These are facts? Or opinions?
"You want to know one reason why Microsoft is taking so long to come out with Longhorn? It wants to make darn sure that it's as Linux and open-source unfriendly as humanly possible."
"Today, you can mix and match Linux, Windows and open-source programs pretty much as you see fit." (riiight)
"In the past, it set its operating systems so that unless you ran Microsoft's own programs, you got a second-class experience. We saw that with Netscape." (uh...?)
"Make it so that users of their next desktop system won't be able to use non-Microsoft-blessed servers or programs at all." (eh? non-MS programs won't be allowed?)
And that's just the first page, and what jumped out at me.
Journalism is about reporting the facts. This isn't an Op-Ed piece, and E-Week isn't the place to just spout Linuxisms. The author offers no proof, only happenstance, conjecture and supposition on how and why Microsoft does stuff.

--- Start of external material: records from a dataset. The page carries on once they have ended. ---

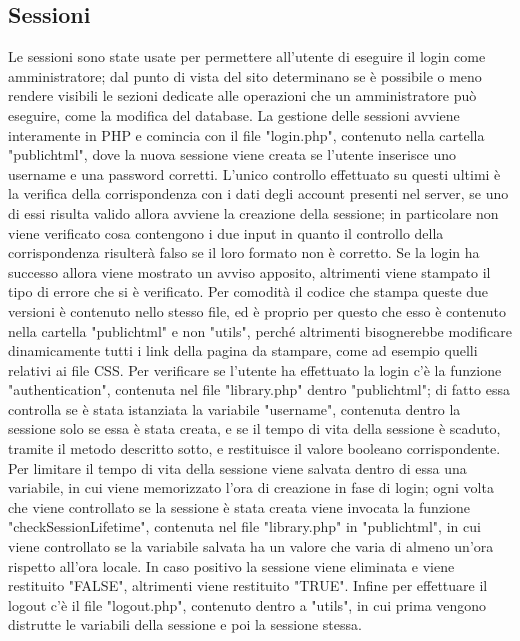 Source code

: {	\subsection{Sessioni}{
		Le sessioni sono state usate per permettere all'utente di eseguire il login come amministratore; dal punto di vista del sito determinano se è possibile o meno rendere visibili le sezioni dedicate alle operazioni che un amministratore può eseguire, come la modifica del database. La gestione delle sessioni avviene interamente in PHP e comincia con il file "login.php", contenuto nella cartella "public\textunderscore html", dove la nuova sessione viene creata se l'utente inserisce uno username e una password corretti. L'unico controllo effettuato su questi ultimi è la verifica della corrispondenza con i dati degli account presenti nel server, se uno di essi risulta valido allora avviene la creazione della sessione; in particolare non viene verificato cosa contengono i due input in quanto il controllo della corrispondenza risulterà falso se il loro formato non è corretto. Se la login ha successo allora viene mostrato un avviso apposito, altrimenti viene stampato il tipo di errore che si è verificato. Per comodità il codice che stampa queste due versioni è contenuto nello stesso file, ed è proprio per questo che esso è contenuto nella cartella "public\textunderscore html" e non "utils", perché altrimenti bisognerebbe modificare dinamicamente tutti i link della pagina da stampare, come ad esempio quelli relativi ai file CSS.
		Per verificare se l'utente ha effettuato la login c'è la funzione "authentication", contenuta nel file "library.php" dentro "public\textunderscore html"; di fatto essa controlla se è stata istanziata la variabile "username", contenuta dentro la sessione solo se essa è stata creata, e se il tempo di vita della sessione è scaduto, tramite il metodo descritto sotto, e restituisce il valore booleano corrispondente.
		Per limitare il tempo di vita della sessione viene salvata dentro di essa una variabile, in cui viene memorizzato l'ora di creazione in fase di login; ogni volta che viene controllato se la sessione è stata creata viene invocata la funzione "checkSessionLifetime", contenuta nel file "library.php" in "public\textunderscore html", in cui viene controllato se la variabile salvata ha un valore che varia di almeno un'ora rispetto all'ora locale. In caso positivo la sessione viene eliminata e viene restituito "FALSE", altrimenti viene restituito "TRUE".
		Infine per effettuare il logout c'è il file "logout.php", contenuto dentro a "utils", in cui prima vengono distrutte le variabili della sessione e poi la sessione stessa.
	}
}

The idea behind patents is to make sure nobody else can write software? Give me a break.
Also, the author has no idea what WinFS is. None. The entire second page of his article based on 0 knowledge. I'm going to hate saying this, but this entire article is pure FUD.
I think it's funny that he says this:
"I know what I want from an operating system, and I don't think I'm that different from most people."
Followed by this:
"work with open standards and have an open set of application programming interfaces"
Yeah, that's what "most people" want. It to work with open standards and have open API's...
I love a good rant as much as the next guy, but I can't even build up to a rant on this. I wouldn't know where to start. Maybe the author should start here, at C9, to see what Microsoft is really about and what Longhorn really is.
Maybe along the way he can read up some on WinFS.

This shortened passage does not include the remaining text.